To build on that success, doctors next launched a “Safe to Sleep” initiative that cautioned parents to avoid other risk factors, such as smoking, bulky bedding, bed-sharing and formula feeding. A new slogan, “The ABC’s of Safe Sleep for Baby,” was introduced to help parents remember the key message that babies should sleep alone (A) on their back (B) and in a crib (C).

We hoped to remand SUID to the history books. However, despite enormous efforts, the rate of SUID stubbornly refused to drop. In fact, it has barely budged over the past 20 years.

[See: How to Promote Safe Sleep for Your Infant.]

Reducing Infant Sleep Death: Where Did We Go Wrong?

Why did our success stall?
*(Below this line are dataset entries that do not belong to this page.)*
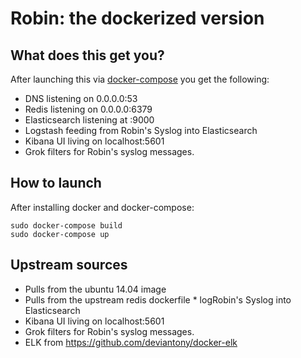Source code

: # Robin: the dockerized version
## What does this get you?
After launching this via [docker-compose](https://docs.docker.com/compose/) you get the following:

* DNS listening on 0.0.0.0:53
* Redis listening on 0.0.0.0:6379
* Elasticsearch listening at :9000
* Logstash feeding from Robin's Syslog into Elasticsearch
* Kibana UI living on localhost:5601
* Grok filters for Robin's syslog messages.


## How to launch
After installing docker and docker-compose:

```
sudo docker-compose build
sudo docker-compose up
```

## Upstream sources

* Pulls from the ubuntu 14.04 image
* Pulls from the upstream redis dockerfile
        * logRobin's Syslog into Elasticsearch
* Kibana UI living on localhost:5601
* Grok filters for Robin's syslog messages.
* ELK from https://github.com/deviantony/docker-elk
It turns out, Back to Sleep had a fatal flaw: Babies don’t sleep well on their backs! Although back-sleeping is safer, in that position babies startle more and accidentally whack themselves in the face, causing more waking and crying.

This increased waking and crying led to more parental exhaustion and tempted millions of bone-weary parents to do something that significantly raised their babies’ risk of sleep death: bed-sharing.
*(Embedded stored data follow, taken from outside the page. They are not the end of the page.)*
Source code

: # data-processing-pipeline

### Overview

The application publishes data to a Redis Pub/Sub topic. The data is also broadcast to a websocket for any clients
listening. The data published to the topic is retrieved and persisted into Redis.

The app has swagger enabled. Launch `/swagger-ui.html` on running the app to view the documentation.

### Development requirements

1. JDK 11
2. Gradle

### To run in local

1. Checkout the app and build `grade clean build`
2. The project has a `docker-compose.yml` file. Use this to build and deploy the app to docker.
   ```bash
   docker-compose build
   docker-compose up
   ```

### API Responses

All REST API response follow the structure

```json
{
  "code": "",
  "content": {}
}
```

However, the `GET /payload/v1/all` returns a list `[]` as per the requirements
Within 10 years, Back to Sleep led to a tragic consequence: The number of parents bringing their babies into bed rose two- to 10-fold. By 2009, as many as 60 percent of nursing moms acknowledged bringing the baby into bed during the predawn hours. As a result, a modest drop in SIDS since 1998 has been completely offset by a 400 percent increase in suffocation deaths.

The problem with bed-sharing is that it can’t be done safely. Exhaustion makes us forgetful and careless. Research shows even moderate sleep deprivation can impair the brain as severely as being drunk. (It’s no wonder exhaustion, like intoxication, is a major cause of car crashes.)

Ask any mom if she would bring her baby into her bed if she’s drunk, and she will give you a cold stare and a sharp, “Are you crazy!” But, ask if she bed-shares when she’s exhausted, and many may laughingly declare, “Of course! I’m exhausted all the time!” Most mothers are shocked to learn that bed-sharing — when deeply tired — is essentially the same as drunk parenting. Research finds almost 70 percent of SUID deaths now occur in a parent’s bed.

Recently, a few states have tried to reverse this dangerous trend with a new approach: cardboard boxes. Acting on the belief that bed-sharing occurs because parents lack a safe crib or bassinet in the home, health departments have spent millions of dollars passing these boxes out to new parents.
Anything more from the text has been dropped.